HOW TO COMPLETE THIS TASK | Exact repetition, please: start with the line where "## Lábjegyzetek" appears and stop after the final line of the records.

----

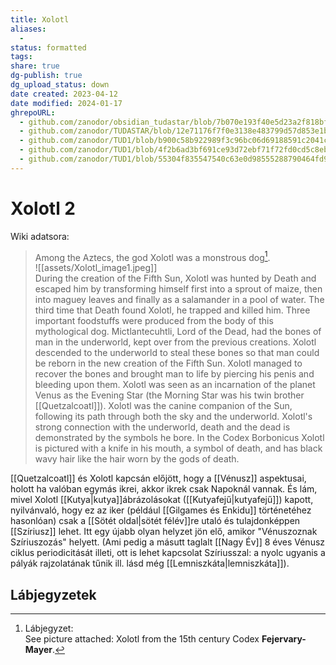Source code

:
 ```yaml
---
title: Xolotl
aliases:
  - 
status: formatted
tags:
share: true
dg-publish: true
dg_upload_status: down
date created: 2023-04-12
date modified: 2024-01-17
ghrepoURL:
  - github.com/zanodor/obsidian_tudastar/blob/7b070e193f40e5d23a2f818bf803593fb05aaed9/X/Xolotl.md
  - github.com/zanodor/TUDASTAR/blob/12e71176f7f0e3138e483799d57d853e1bed8a4e/X/Xolotl.md
  - github.com/zanodor/TUD1/blob/b900c58b922989f3c96bc06d69188591c2041c82/X/Xolotl.md
  - github.com/zanodor/TUD1/blob/4f2b6ad3bf691ce93d72ebf71f72fd0cd5c8eb69/X/Xolotl.md
  - github.com/zanodor/TUD1/blob/55304f835547540c63e0d98555288790464fd9e2/X/Xolotl.md
---
```


# Xolotl 2

Wiki adatsora:  
> Among the Aztecs, the god Xolotl was a monstrous dog[^1].  
> ![[assets/Xolotl_image1.jpeg]]  
> During the creation of the Fifth Sun, Xolotl was hunted by Death and escaped him by transforming himself first into a sprout of maize, then into maguey leaves and finally as a salamander in a pool of water. The third time that Death found Xolotl, he trapped and killed him. Three important foodstuffs were produced from the body of this mythological dog. Mictlantecuhtli, Lord of the Dead, had the bones of man in the underworld, kept over from the previous creations. Xolotl descended to the underworld to steal these bones so that man could be reborn in the new creation of the Fifth Sun. Xolotl managed to recover the bones and brought man to life by piercing his penis and bleeding upon them. Xolotl was seen as an incarnation of the planet Venus as the Evening Star (the Morning Star was his twin brother [[Quetzalcoatl]]). Xolotl was the canine companion of the Sun, following its path through both the sky and the underworld. Xolotl's strong connection with the underworld, death and the dead is demonstrated by the symbols he bore. In the Codex Borbonicus Xolotl is pictured with a knife in his mouth, a symbol of death, and has black wavy hair like the hair worn by the gods of death.  

[[Quetzalcoatl]] és Xolotl kapcsán előjött, hogy a [[Vénusz]] aspektusai, holott ha valóban egymás ikrei, akkor ikrek csak Napoknál vannak. És lám, mivel Xolotl [[Kutya|kutya]]ábrázolásokat ([[Kutyafejű|kutyafejű]]) kapott, nyilvánvaló, hogy ez az iker (például [[Gilgames és Enkidu]] történetéhez hasonlóan) csak a [[Sötét oldal|sötét félév]]re utaló és tulajdonképpen [[Szíriusz]] lehet. Itt egy újabb olyan helyzet jön elő, amikor "Vénuszoznak Szíriuszozás" helyett. (Ami pedig a másutt taglalt [[Nagy Év]] 8 éves Vénusz ciklus periodicitását illeti, ott is lehet kapcsolat Szíriusszal: a nyolc ugyanis a pályák rajzolatának tűnik ill. lásd még [[Lemniszkáta|lemniszkáta]]).  

## Lábjegyzetek

[^1]: Lábjegyzet:  
See picture attached: Xolotl from the 15th century Codex **Fejervary-Mayer**.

----

SOLUTION TO THIS TASK |
## Lábjegyzetek

[^1]: Lábjegyzet:  
See picture attached: Xolotl from the 15th century Codex **Fejervary-Mayer**.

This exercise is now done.